Good luck if you try to give a go at it from another angle! And if you stick with software, that's cool too.
The current meta is to license (or steal) 3D toy models and then market them relentlessly on social media. It's a marketing and social media game most of all. These shops have tens of printers set up in a room printing plates full of little toys, a web shop or social media shop to pick colors, and then they spend their days monitoring printers and packing up orders. There's not much 3D printing or design fun in the job because it's mostly a social media and logistics operation.
I have just about no interest in pumping out flexi-dragons, although I do have a tupperware container full of them to give to house guests and family.
The 3D printing businesses I admire are all folks who are incredibly good designers making fun and unique products that they sell it before it's ripped off. That, plus some social media content to drive organic content can work, but it would take me years of design work to get there.
- $3666 total revenue
- $3352 in expenses
- ~50 orders fulfilled
- ~3000 hours of logged print time.
This tells the whole story... these numbers are so far off from what they should be that this is not a business, but a charity cosplaying as a business. It's a pity you are going to drop this, I think if you adjust your pricing and become a bit more efficient you can easily make it work. But great you're sharing your numbers, you really just need better customers.
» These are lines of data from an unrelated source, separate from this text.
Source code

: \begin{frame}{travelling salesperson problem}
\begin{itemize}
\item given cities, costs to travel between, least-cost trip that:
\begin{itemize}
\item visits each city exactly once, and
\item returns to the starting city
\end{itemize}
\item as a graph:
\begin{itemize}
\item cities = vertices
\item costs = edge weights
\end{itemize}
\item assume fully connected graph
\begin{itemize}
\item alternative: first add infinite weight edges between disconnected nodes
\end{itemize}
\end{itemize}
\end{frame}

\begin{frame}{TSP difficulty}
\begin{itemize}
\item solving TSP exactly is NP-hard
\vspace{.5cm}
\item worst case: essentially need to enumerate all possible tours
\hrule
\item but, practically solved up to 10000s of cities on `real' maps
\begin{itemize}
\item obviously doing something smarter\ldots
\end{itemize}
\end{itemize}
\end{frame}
Rules of thumb: 10x on materials, base fee of $3 / hour of print time, $100 / hour design time if < 1000 parts, above that you can start pricing it into the job total.
Oh no!
I get it, you already had a job. And this sounds like a job with a fragile profit margin, so not as good as your main job. But still, discovering a way to trade your work for money is a good thing.
As of today, I've sold more than 800 machines at an average of $80 per machine and an average profit of $30 (approximately). That's around $24,000 of profit over the last three years or so. It covers all the costs of its own inventory, parts, losses (e. g. some machines just never make it to sale), and it's built a lot of fun community relationships. Plus, I've helped a lot of people get access to a working computer at a low cost!
This would never, ever scale beyond me doing it. The moment I had to employ a person, pay rent on a space, or start offering warranties and free returns and so on, that profit margin would vanish. That's why it's a hobby, not a full-time job. I do it on nights, weekends, and in between working my day job (e. g. I'll have a Windows install going in the background while I code).
But it's fun, it's valuable, I've learned a lot about running a business, and it's paid my car payment a few times. It's also nice to have a 'job' that is very different from my day job: much more hands on, not as much complex thinking required, and more immediately rewarding. (At least for me. I just love when a broken thing starts to work again.) The hardest part is the customers, especially when things don't go well (e. g. are my fault) or they are in a bad mood.
I think more people should do things like this. It doesn't have to be the thing that gives you the money you live on to be valuable.
It all looks ... well, it all looks sort of cheap. Unless you're printing at incredibly high quality, you can always tell that it was 3D printed, and half the people selling things don't even bother to do much clean up of the print after the fact - a little sanding would go a long way, but they don't bother.
It ends up just being cheap plastic trinkets that I wouldn't buy even if I didn't have a 3D printer of my own.
Just something to watch out for, should anyone here be inspired; you might think your print looks good, but you need to run it by someone who's willing to tell you to your face that it looks crap.
But then again some people can't reason their way out of a paper bag. Like people who struggle to put together a computer...yes, the green colored square shaped plug goes in the green coloured square shaped socket! Wow.